南支の広東飛行場で九九式襲撃機による練成を終えた私は、昭和17年1月同機を輸送がてら、マレー作戦従事中の飛行第27戦隊第3中隊に赴任した。赴任早々中隊長より「明日より俺の2番機として出撃を命ずる」との示達がある。「いきなり2番機ですか」と尋ねると「今までの2番機は昨日敵により撃墜された」とのこと。あらためてここは最前線だと感じた。
翌日、黎明を期して出撃。機上にて離陸に移る一瞬、後席のS曹長に気取られぬよう、明けゆく空を眺めた。「充分な活躍ができるだろうか。そして再びこの飛行場に帰ってこられるだろうか。」私の期待と不安のないまぜになった心と裏腹にエンジンは快調な音を立てている。
中隊長機に遅れまいと離陸。目指すは彼我交戦中の最前線だ。高度を2000メートルに取り、敵戦闘機に対する見張りを行いながら南下する。過日撃墜された中隊長2番機は、ふいをついてあらわれた英国のバッファロー戦闘機によるものらしい。こちらは5 0kg爆弾4発搭載の身重だ。格闘になったらかなうわけがない。何も出来ないうちに戦死だけは御免と神に祈る気持ちである。

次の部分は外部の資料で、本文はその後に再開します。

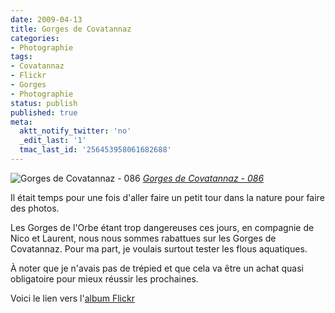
 ```yaml
---
date: 2009-04-13
title: Gorges de Covatannaz
categories:
- Photographie
tags:
- Covatannaz
- Flickr
- Gorges
- Photographie
status: publish
published: true
meta:
  aktt_notify_twitter: 'no'
  _edit_last: '1'
  tmac_last_id: '256453958061682688'
---
```

<img src="https://farm4.static.flickr.com/3400/3437066353_6c81c34013.jpg" alt="Gorges de Covatannaz - 086" />
<em><a title="photo sharing" href="https://www.flickr.com/photos/alienlebarge/3437066353/">Gorges de Covatannaz - 086</a></em>

Il était temps pour une fois d'aller faire un petit tour dans la nature pour faire des photos.

Les Gorges de l'Orbe étant trop dangereuses ces jours, en compagnie de Nico et Laurent, nous nous sommes rabattues sur les Gorges de Covatannaz. Pour ma part, je voulais surtout tester les flous aquatiques.

À noter que je n'avais pas de trépied et que cela va être un achat quasi obligatoire pour mieux réussir les prochaines.

Voici le lien vers l'<a href="https://www.flickr.com/photos/alienlebarge/sets/72157616612769475/" title="L'album des Gorges de Covatannaz">album Flickr</a>
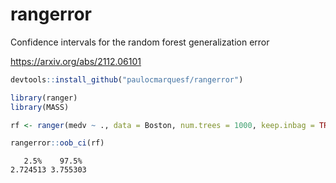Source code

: # rangerror

Confidence intervals for the random forest generalization error

https://arxiv.org/abs/2112.06101

```r
devtools::install_github("paulocmarquesf/rangerror")

library(ranger)
library(MASS)

rf <- ranger(medv ~ ., data = Boston, num.trees = 1000, keep.inbag = TRUE)

rangerror::oob_ci(rf)
```

```
   2.5%    97.5% 
2.724513 3.755303
```
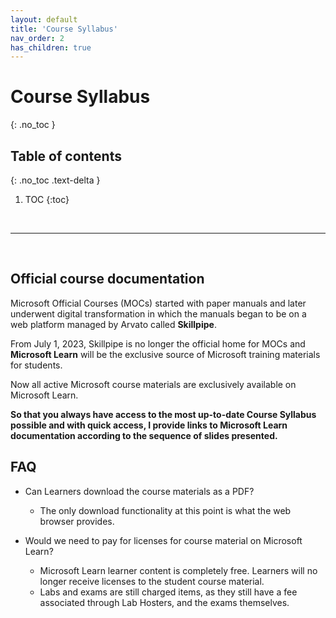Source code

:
 ```yaml
---
layout: default
title: 'Course Syllabus'
nav_order: 2
has_children: true
---
```


# Course Syllabus
{: .no_toc }


## Table of contents
{: .no_toc .text-delta }

1. TOC
{:toc}

<br/>

---

<br/>

## Official course documentation

Microsoft Official Courses (MOCs) started with paper manuals and later underwent digital transformation in which the manuals began to be on a web platform managed by Arvato called **Skillpipe**.

From July 1, 2023, Skillpipe is no longer the official home for MOCs and **Microsoft Learn** will be the exclusive source of Microsoft training materials for students.

Now all active Microsoft course materials are exclusively available on Microsoft Learn.


**So that you always have access to the most up-to-date Course Syllabus possible and with quick access, I provide links to Microsoft Learn documentation according to the sequence of slides presented.**



## FAQ

- Can Learners download the course materials as a PDF?
    * The only download functionality at this point is what the web browser provides.


- Would we need to pay for licenses for course material on Microsoft Learn?
    * Microsoft Learn learner content is completely free. Learners will no longer receive licenses to the student course material.
    * Labs and exams are still charged items, as they still have a fee associated through Lab Hosters, and the exams themselves.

低空でジャングル上空を飛ぶ。事前情報ではそろそろ敵の砲兵陣地が見えるはずだが、巧みに擬装されていると見え発見が難しい。と、前を飛ぶ中隊長機が激しくバンクを振った。敵陣地発見の合図だ。前方を凝視すると、あったあった。こちらの発見とほぼ同時に敵も激しく対空砲火を撃ってくる。体中がカッと熱くなり度胸がすわった。離陸前に感じた不安は一挙に消し飛び、必殺の気持ちが体を満たす。潮合いだ。
中隊長機に続き急降下に入り、4発搭載した50kg爆弾を一発ずつ丹念に敵陣に叩き込む。敵砲兵が纂を乱して逃げ惑うのが見える。続いて超低空でのトップ銃(翼内機銃)射撃に移る。なんたる快!襲撃機の軽快な運動性能はまさに驚異的だ。どんな無理な操縦でもうまくこなしてくれる。後席のS曹長は、たて続けに襲ってくるGで大変であろう。
余談だが、浜松飛行学校で行われた飛行テストで九七式戦闘機と模擬格闘戦をした九九式襲撃機は、低空域においては容易に九七戦に後ろを取らせなかったそうである。格闘戦のために生まれてきたような九七戦が相手である。いかに九九式襲撃機の操縦性能が優れているか分かろうというものである。
しかしこの機体の欠点は、足(航続距離)が短いことと爆弾搭載量の少なさだ。残念ながら燃料も心もとなくなってきた。ここはひとまず退散と、中隊長機にならい後続に舞台を譲り進路反転帰途につく。
基地に戻り補給を受け、厠に行く間もおしみつつ反復して出撃すること3回、ようやく夕暮れが迫ってきた。今日はここまでと帰投する。長い一日だったが、私はS曹長とともに生きてまたこの飛行場にもどってくることが出来たのだ。機内でS曹長がねぎらいの言葉をかけてくれた。